• [Aim of the task]: Only lines holding the word "them" should be copied from the material.

• [Raw data]:
——————————

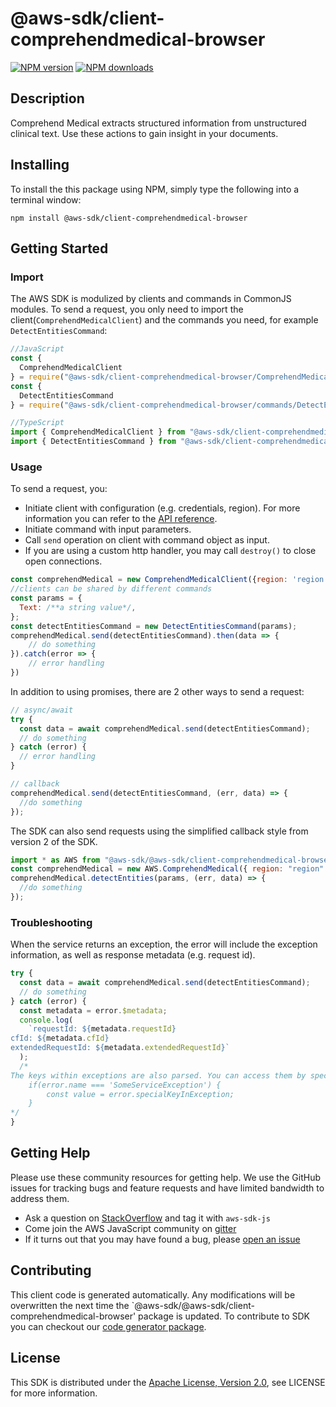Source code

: # @aws-sdk/client-comprehendmedical-browser

[![NPM version](https://img.shields.io/npm/v/@aws-sdk/client-comprehendmedical-browser/preview.svg)](https://www.npmjs.com/package/@aws-sdk/client-comprehendmedical-browser)
[![NPM downloads](https://img.shields.io/npm/dm/@aws-sdk/client-comprehendmedical-browser.svg)](https://www.npmjs.com/package/@aws-sdk/client-comprehendmedical-browser)

## Description

<p> Comprehend Medical extracts structured information from unstructured clinical text. Use these actions to gain insight in your documents. </p>

## Installing

To install the this package using NPM, simply type the following into a terminal window:

```
npm install @aws-sdk/client-comprehendmedical-browser
```

## Getting Started

### Import

The AWS SDK is modulized by clients and commands in CommonJS modules. To send a request, you only need to import the client(`ComprehendMedicalClient`) and the commands you need, for example `DetectEntitiesCommand`:

```javascript
//JavaScript
const {
  ComprehendMedicalClient
} = require("@aws-sdk/client-comprehendmedical-browser/ComprehendMedicalClient");
const {
  DetectEntitiesCommand
} = require("@aws-sdk/client-comprehendmedical-browser/commands/DetectEntitiesCommand");
```

```javascript
//TypeScript
import { ComprehendMedicalClient } from "@aws-sdk/client-comprehendmedical-browser/ComprehendMedicalClient";
import { DetectEntitiesCommand } from "@aws-sdk/client-comprehendmedical-browser/commands/DetectEntitiesCommand";
```

### Usage

To send a request, you:

- Initiate client with configuration (e.g. credentials, region). For more information you can refer to the [API reference][].
- Initiate command with input parameters.
- Call `send` operation on client with command object as input.
- If you are using a custom http handler, you may call `destroy()` to close open connections.

```javascript
const comprehendMedical = new ComprehendMedicalClient({region: 'region'});
//clients can be shared by different commands
const params = {
  Text: /**a string value*/,
};
const detectEntitiesCommand = new DetectEntitiesCommand(params);
comprehendMedical.send(detectEntitiesCommand).then(data => {
    // do something
}).catch(error => {
    // error handling
})
```

In addition to using promises, there are 2 other ways to send a request:

```javascript
// async/await
try {
  const data = await comprehendMedical.send(detectEntitiesCommand);
  // do something
} catch (error) {
  // error handling
}
```

```javascript
// callback
comprehendMedical.send(detectEntitiesCommand, (err, data) => {
  //do something
});
```

The SDK can also send requests using the simplified callback style from version 2 of the SDK.

```javascript
import * as AWS from "@aws-sdk/@aws-sdk/client-comprehendmedical-browser/ComprehendMedical";
const comprehendMedical = new AWS.ComprehendMedical({ region: "region" });
comprehendMedical.detectEntities(params, (err, data) => {
  //do something
});
```

### Troubleshooting

When the service returns an exception, the error will include the exception information, as well as response metadata (e.g. request id).

```javascript
try {
  const data = await comprehendMedical.send(detectEntitiesCommand);
  // do something
} catch (error) {
  const metadata = error.$metadata;
  console.log(
    `requestId: ${metadata.requestId}
cfId: ${metadata.cfId}
extendedRequestId: ${metadata.extendedRequestId}`
  );
  /*
The keys within exceptions are also parsed. You can access them by specifying exception names:
    if(error.name === 'SomeServiceException') {
        const value = error.specialKeyInException;
    }
*/
}
```

## Getting Help

Please use these community resources for getting help. We use the GitHub issues for tracking bugs and feature requests and have limited bandwidth to address them.

- Ask a question on [StackOverflow](https://stackoverflow.com/questions/tagged/aws-sdk-js) and tag it with `aws-sdk-js`
- Come join the AWS JavaScript community on [gitter](https://gitter.im/aws/aws-sdk-js-v3)
- If it turns out that you may have found a bug, please [open an issue](https://github.com/aws/aws-sdk-js-v3/issues)

## Contributing

This client code is generated automatically. Any modifications will be overwritten the next time the `@aws-sdk/@aws-sdk/client-comprehendmedical-browser' package is updated. To contribute to SDK you can checkout our [code generator package][].

## License

This SDK is distributed under the
[Apache License, Version 2.0](http://www.apache.org/licenses/LICENSE-2.0),
see LICENSE for more information.

[code generator package]: https://github.com/aws/aws-sdk-js-v3/tree/master/packages/service-types-generator
[api reference]: https://docs.aws.amazon.com/AWSJavaScriptSDK/latest/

——————————

• [Response to this exercise]:
The keys within exceptions are also parsed. You can access them by specifying exception names:
Please use these community resources for getting help. We use the GitHub issues for tracking bugs and feature requests and have limited bandwidth to address them.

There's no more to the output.